In answering a Splunk question on SO, the following sample text was given:
msg: abc.asia - [2021-08-23T00:27:08.152+0000] "GET /facts?factType=COMMERCIAL&sourceSystem=ADMIN&sourceOwner=ABC&filters=%257B%2522stringMatchFilters%2522:%255B%257B%2522key%2522:%2522BFEESCE((json_data-%253E%253E'isNotSearchable')::boolean,%2520false)%2522,%2522value%2522:%2522false%2522,%2522operator%2522:%2522EQ%2522%257D%255D,%2522multiStringMatchFilters%2522:%255B%257B%2522key%2522:%2522json_data-%253E%253E'id'%2522,%2522values%2522:%255B%25224970111%2522%255D%257D%255D,%2522containmentFilters%2522:%255B%255D,%2522nestedMultiStringMatchFilter%2522:%255B%255D,%2522nestedStringMatchFilters%2522:%255B%255D%257D&sorts=%257B%2522sortOrders%2522:%255B%257B%2522key%2522:%2522id%2522,%2522order%2522:%2522DESC%2522%257D%255D%257D&pagination=null
The person wanted to extract everything in the "filters" portion of the URL if "factType" was "COMMERCIAL"
The following all-in-one regex pulls it out neatly (presuming the URL is always in the right order (ie factType
coming before filters
):
factType=(?<facttype>\w+).+filters=(?<filters>[^\&]+)
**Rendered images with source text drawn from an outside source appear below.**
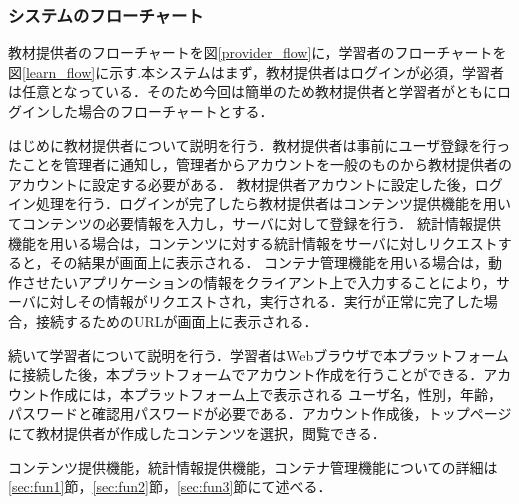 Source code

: \subsubsection{システムのフローチャート}
教材提供者のフローチャートを図\ref{provider_flow}に，学習者のフローチャートを図\ref{learn_flow}に示す.本システムはまず，教材提供者はログインが必須，学習者は任意となっている．そのため今回は簡単のため教材提供者と学習者がともにログインした場合のフローチャートとする．

はじめに教材提供者について説明を行う．教材提供者は事前にユーザ登録を行ったことを管理者に通知し，管理者からアカウントを一般のものから教材提供者のアカウントに設定する必要がある．
教材提供者アカウントに設定した後，ログイン処理を行う．ログインが完了したら教材提供者はコンテンツ提供機能を用いてコンテンツの必要情報を入力し，サーバに対して登録を行う．
統計情報提供機能を用いる場合は，コンテンツに対する統計情報をサーバに対しリクエストすると，その結果が画面上に表示される．
コンテナ管理機能を用いる場合は，動作させたいアプリケーションの情報をクライアント上で入力することにより，サーバに対しその情報がリクエストされ，実行される．実行が正常に完了した場合，接続するためのURLが画面上に表示される．

続いて学習者について説明を行う．学習者はWebブラウザで本プラットフォームに接続した後，本プラットフォームでアカウント作成を行うことができる．アカウント作成には，本プラットフォーム上で表示される
ユーザ名，性別，年齢，パスワードと確認用パスワードが必要である．アカウント作成後，トップページにて教材提供者が作成したコンテンツを選択，閲覧できる．


コンテンツ提供機能，統計情報提供機能，コンテナ管理機能についての詳細は\ref{sec:fun1}節，\ref{sec:fun2}節，\ref{sec:fun3}節にて述べる．

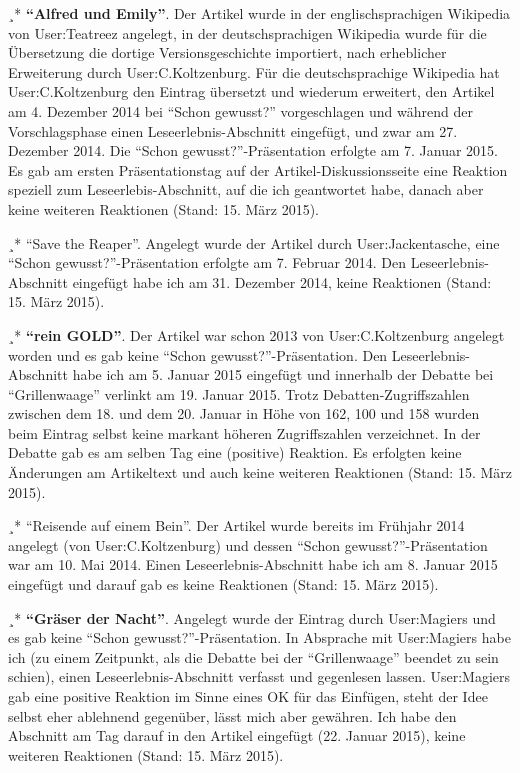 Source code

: \documentclass[fontsize=12pt]{scrartcl}
\begin{document}
¸* \textbf{"`Alfred und Emily"'}. Der Artikel wurde in der eng\-lischspra\-chi\-gen Wi\-ki\-pe\-dia von \mbox{User}:Teatreez angelegt, in der deutschspra\-chi\-gen Wi\-ki\-pe\-dia wurde f\"ur die \"Uberset\-zung die dortige Versionsgeschichte importiert, nach erheblicher Erweiterung durch \mbox{User}:C.Kolt\-zen\-burg. F\"ur die deutschspra\-chi\-ge Wi\-ki\-pe\-dia hat \mbox{User}:C.Kolt\-zen\-burg den Eintrag \"ubersetzt und wiederum erweitert, den Artikel am 4. Dezember 2014 bei "`Schon gewusst?"' vorgeschlagen und w\"ahrend der Vor\-schlags\-pha\-se einen Le\-se\-erleb\-nis-Ab\-schnitt eingef\"ugt, und zwar am 27. Dezember 2014. Die "`Schon gewusst?"'-Pr\"a\-sen\-ta\-tion erfolgte am 7. Januar 2015. Es gab am ersten Pr\"asentationstag auf der Artikel-Dis\-kus\-si\-onsseite eine Reaktion speziell zum Leseerlebis-Abschnitt, auf die ich geantwortet habe, danach aber keine weiteren Reaktionen (Stand: 15. M\"arz 2015).

¸* "`Save the Reaper"'. Angelegt wurde der Artikel durch \mbox{User}:Jackentasche, eine "`Schon gewusst?"'-Pr\"a\-sen\-ta\-tion erfolgte am 7. Februar 2014. Den Leseerlebnis-Ab\-schnitt eingef\"ugt habe ich am 31. Dezember 2014, keine Reaktionen (Stand: 15. M\"arz 2015).

¸* \textbf{"`rein GOLD"'}. Der Artikel war schon 2013 von \mbox{User}:C.Kolt\-zen\-burg angelegt worden und es gab keine "`Schon gewusst?"'-Pr\"asentation. Den Leseerlebnis-Abschnitt habe ich am 5. Januar 2015 eingef\"ugt und innerhalb der Debatte bei "`Grillenwaage"' verlinkt am 19. Januar 2015. Trotz Debatten-Zugriffszahlen zwischen dem 18.\,\,und dem 20.\,\,Januar in H\"ohe von 162, 100 und 158 wurden beim Eintrag \mbox{selbst} keine markant h\"oheren Zugriffszahlen verzeichnet. In der Debatte gab es am selben Tag eine (positive) Reaktion. Es erfolgten keine \"Anderungen am Artikeltext und auch keine weiteren Reaktionen (Stand: 15. M\"arz 2015).

¸* "`Reisende auf einem Bein"'. Der Artikel wurde bereits im Fr\"uhjahr 2014 angelegt (von \mbox{User}:C.Kolt\-zen\-burg) und dessen "`Schon gewusst?"'-Pr\"asentation war am 10. Mai 2014. Einen Leseerlebnis-Abschnitt habe ich am 8. Januar 2015 eingef\"ugt und darauf gab es keine Reaktionen (Stand: 15. M\"arz 2015).

¸* \textbf{"`Gr\"aser der Nacht"'}. Angelegt wurde der Eintrag durch \mbox{User}:Magiers und es gab keine "`Schon gewusst?"'-Pr\"asentation. In Absprache mit \mbox{User}:Magiers habe ich (zu einem Zeitpunkt, als die Debatte bei der "`Grillenwaage"' beendet zu sein schien), einen Leseerlebnis-Abschnitt verfasst und gegenlesen lassen. \mbox{User}:Magiers gab eine positive Reaktion im Sinne eines OK f\"ur das Einf\"ugen, steht der Idee \mbox{selbst} eher ablehnend gegen\"uber, l\"asst mich aber gew\"ahren. Ich habe den Abschnitt am Tag darauf in den Artikel eingef\"ugt (22. Januar 2015), keine weiteren Reaktionen (Stand: 15. M\"arz 2015).
\end{document}
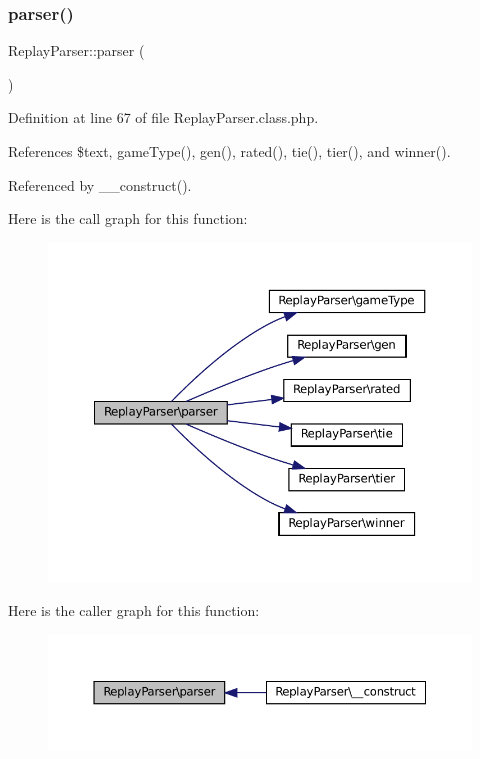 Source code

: \subsubsection{\texorpdfstring{parser()}{parser()}}
{\footnotesize\ttfamily Replay\+Parser\+::parser (\begin{DoxyParamCaption}{ }\end{DoxyParamCaption})\hspace{0.3cm}{\ttfamily [private]}}



Definition at line 67 of file Replay\+Parser.\+class.\+php.



References \$text, game\+Type(), gen(), rated(), tie(), tier(), and winner().



Referenced by \+\_\+\+\_\+construct().

Here is the call graph for this function\+:\nopagebreak
\begin{figure}[H]
\begin{center}
\leavevmode
\includegraphics[width=350pt]{class_replay_parser_a06e573b897046a2755693c8fd923c70b_cgraph}
\end{center}
\end{figure}
Here is the caller graph for this function\+:\nopagebreak
\begin{figure}[H]
\begin{center}
\leavevmode
\includegraphics[width=350pt]{class_replay_parser_a06e573b897046a2755693c8fd923c70b_icgraph}
\end{center}
\end{figure}
\mbox{\label{class_replay_parser_a42c1054e4e59fa30a1582c8a9f625a54}} 
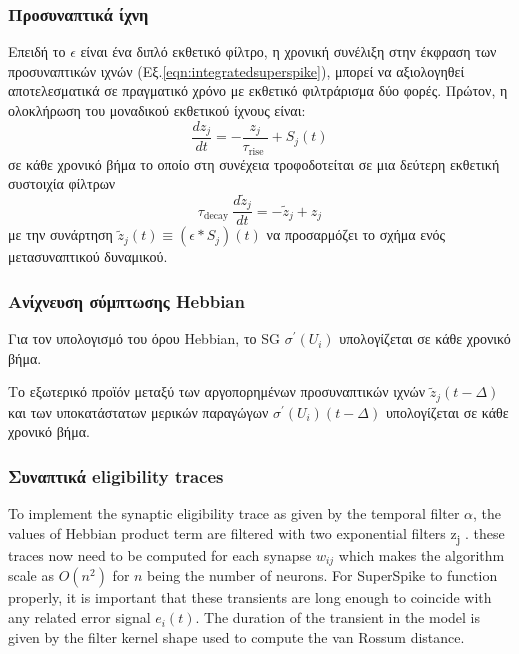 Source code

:\documentclass[12pt]{report}
\begin{document}
\subsubsection{Προσυναπτικά ίχνη}
Επειδή το  $\epsilon$ είναι ένα διπλό εκθετικό φίλτρο, η χρονική συνέλιξη στην έκφραση των προσυναπτικών ιχνών (Εξ.\ref{eqn:integratedsuperspike}), μπορεί να αξιολογηθεί αποτελεσματικά σε πραγματικό χρόνο με εκθετικό φιλτράρισμα δύο φορές. Πρώτον, η ολοκλήρωση του μοναδικού εκθετικού ίχνους είναι:
\begin{equation}
\frac{d z_{j}}{d t}=-\frac{z_{j}}{\tau_{\text {rise }}}+S_{j}(t)
\end{equation}
σε κάθε χρονικό βήμα το οποίο στη συνέχεια τροφοδοτείται σε μια δεύτερη εκθετική συστοιχία φίλτρων
\begin{equation}
\tau_{\text {decay }} \frac{d \tilde{z}_{j}}{d t}=-\tilde{z}_{j}+z_{j}
\end{equation}
με την συνάρτηση $\tilde{z}_{j}(t) \equiv\left(\epsilon * S_{j}\right)(t)$ να προσαρμόζει το σχήμα ενός μετασυναπτικού δυναμικού.
\subsubsection{Ανίχνευση σύμπτωσης \textlatin{Hebbian}}
Για τον υπολογισμό του όρου \textlatin{Hebbian}, το \textlatin{SG} $\sigma^{\prime}\left(U_{i}\right)$ υπολογίζεται σε κάθε χρονικό βήμα.

Το εξωτερικό προϊόν μεταξύ των αργοπορημένων προσυναπτικών ιχνών $\tilde{z}_{j}(t-\Delta)$ και των υποκατάστατων μερικών παραγώγων $\sigma^{\prime}\left(U_{i}\right)(t-\Delta)$  υπολογίζεται σε κάθε χρονικό βήμα.
\subsubsection{Συναπτικά \textlatin{eligibility traces} }
To implement the synaptic eligibility trace as given by the temporal filter $\alpha$, the values of Hebbian product term are filtered with two exponential filters z\textsubscript{j} . these traces now need to be computed for each synapse $w_{i j}$ which makes the algorithm scale as $O\left(n^{2}\right)$ for $n$ being the number of neurons. For SuperSpike to function properly, it is important that these transients are long enough to coincide with any related error signal $e_{i}(t)$. The duration of the transient in the model is given by the filter kernel shape used to compute the van Rossum distance.
\end{document}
According to regex101, it finds its expected matches with 670 steps
But if I break it up to
factType=(?<facttype>\w+)
followed by
filters=(?<filters>[^\&]+)
regex101 reports the matches being found with 26 and 16 steps, respectively
What about breaking up the regex into two makes it so much more (~15x) efficient to match?